= Nick Sansano =

American record producer, engineer, and musician

Nick Sansano (born 1963 in The Bronx, New York City) is an American record producer, engineer, and musician. A graduate of Berklee College of Music, he began his career at Greene St. Recording, where he recorded and mixed for a variety of ground-breaking hip hop artists including Public Enemy, Ice Cube, Rob Base and Run DMC. From there, he went on to co-produce Sonic Youth's Daydream Nation and Goo, two critically acclaimed and historical alternative music recordings that changed the landscape of popular music. He also engineered and mixed selections from Public Enemy's albums It Takes a Nation of Millions to Hold Us Back, Fear of a Black Planet and Muse Sick-n-Hour Mess Age. Additional hip hop credits include Ice Cube's AmeriKKKa's Most Wanted and mixing the rap classic "It Takes Two" by Rob Base and DJ E-Z Rock. He also worked with Jon Spencer Blues Explosion (ACME), Bubblies (No Brain, No Headache...), Stuck In The Sound (Shoegazing Kids), Le Tigre (This Island), Galactic (Late For The Future, Love 'Em Tonight: Live at Tipitina's), Stanton Moore (Flyin' The Koop), and The Grassy Knoll (III).'

In 2004, Sansano began teaching at The Clive Davis Institute of Recorded Music.
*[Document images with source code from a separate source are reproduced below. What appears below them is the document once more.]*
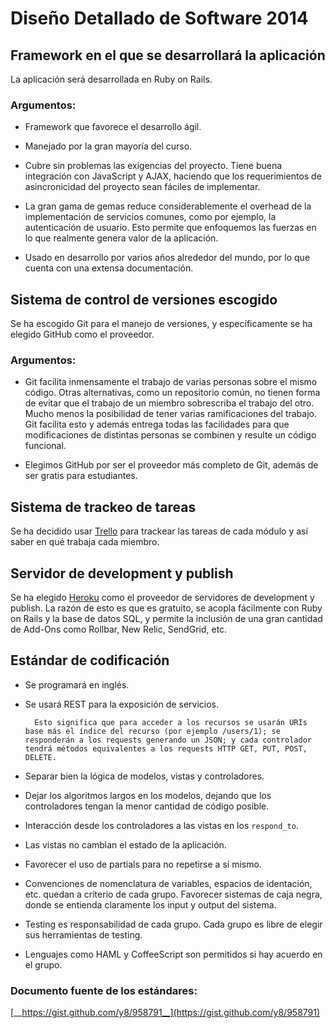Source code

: Diseño Detallado de Software 2014
=================================

## Framework en el que se desarrollará la aplicación

La aplicación será desarrollada en Ruby on Rails.

### Argumentos:

+ Framework que favorece el desarrollo ágil.

+ Manejado por la gran mayoría del curso.

+ Cubre sin problemas las exigencias del proyecto. Tiene buena integración con JavaScript y AJAX, haciendo que los requerimientos de asincronicidad del proyecto sean fáciles de implementar.

+ La gran gama de gemas reduce considerablemente el overhead de la implementación de servicios comunes, como por ejemplo, la autenticación de usuario. Esto permite que enfoquemos las fuerzas en lo que realmente genera valor de la aplicación.

+ Usado en desarrollo por varios años alrededor del mundo, por lo que cuenta con una extensa documentación.

## Sistema de control de versiones escogido

Se ha escogido Git para el manejo de versiones, y específicamente se ha elegido GitHub como el proveedor.

### Argumentos:

+ Git facilita inmensamente el trabajo de varias personas sobre el mismo código. Otras alternativas, como un repositorio común, no tienen forma de evitar que el trabajo de un miembro sobrescriba el trabajo del otro. Mucho menos la posibilidad de tener varias ramificaciones del trabajo. Git facilita esto y además entrega todas las facilidades para que modificaciones de distintas personas se combinen y resulte un código funcional.

+ Elegimos GitHub por ser el proveedor más completo de Git, además de ser gratis para estudiantes.

## Sistema de trackeo de tareas

Se ha decidido usar [Trello](www.trello.com) para trackear las tareas de cada módulo y así saber en qué trabaja cada miembro.

## Servidor de development y publish

Se ha elegido [Heroku](www.heroku.com) como el proveedor de servidores de development y publish. La razón de esto es que es gratuito, se acopla fácilmente con Ruby on Rails y la base de datos SQL, y permite la inclusión de una gran cantidad de Add-Ons como Rollbar, New Relic, SendGrid, etc.

## Estándar de codificación

+ Se programará en inglés.

+ Se usará REST para la exposición de servicios.

		Esto significa que para acceder a los recursos se usarán URIs base más el índice del recurso (por ejemplo /users/1); se responderán a los requests generando un JSON; y cada controlador tendrá métodos equivalentes a los requests HTTP GET, PUT, POST, DELETE.

+ Separar bien la lógica de modelos, vistas y controladores.

+ Dejar los algoritmos largos en los modelos, dejando que los controladores tengan la menor cantidad de código posible.

+ Interacción desde los controladores a las vistas en los `respond_to`.

+ Las vistas no cambian el estado de la aplicación.

+ Favorecer el uso de partials para no repetirse a sí mismo.

+ Convenciones de nomenclatura de variables, espacios de identación, etc. quedan a criterio de cada grupo. Favorecer sistemas de caja negra, donde se entienda claramente los input y output del sistema.

+ Testing es responsabilidad de cada grupo. Cada grupo es libre de elegir sus herramientas de testing.

+ Lenguajes como HAML y CoffeeScript son permitidos si hay acuerdo en el grupo.

### Documento fuente de los estándares:

[__https://gist.github.com/y8/958791__](https://gist.github.com/y8/958791)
In addition to being an arts professor, Sansano is the Director of Production and the Chair of the Institute.

==Awards==
Nick's genre-crossing work has taken him around the world. In France, he found success producing multi-platinum recordings for the groups IAM, Zebda, and Noir Désir, with all three groups winning Victoire de la Musique awards for album of the year, all three in different genres. In total, Nick has been awarded over 15 gold, platinum and/or diamond record awards in the US and Europe.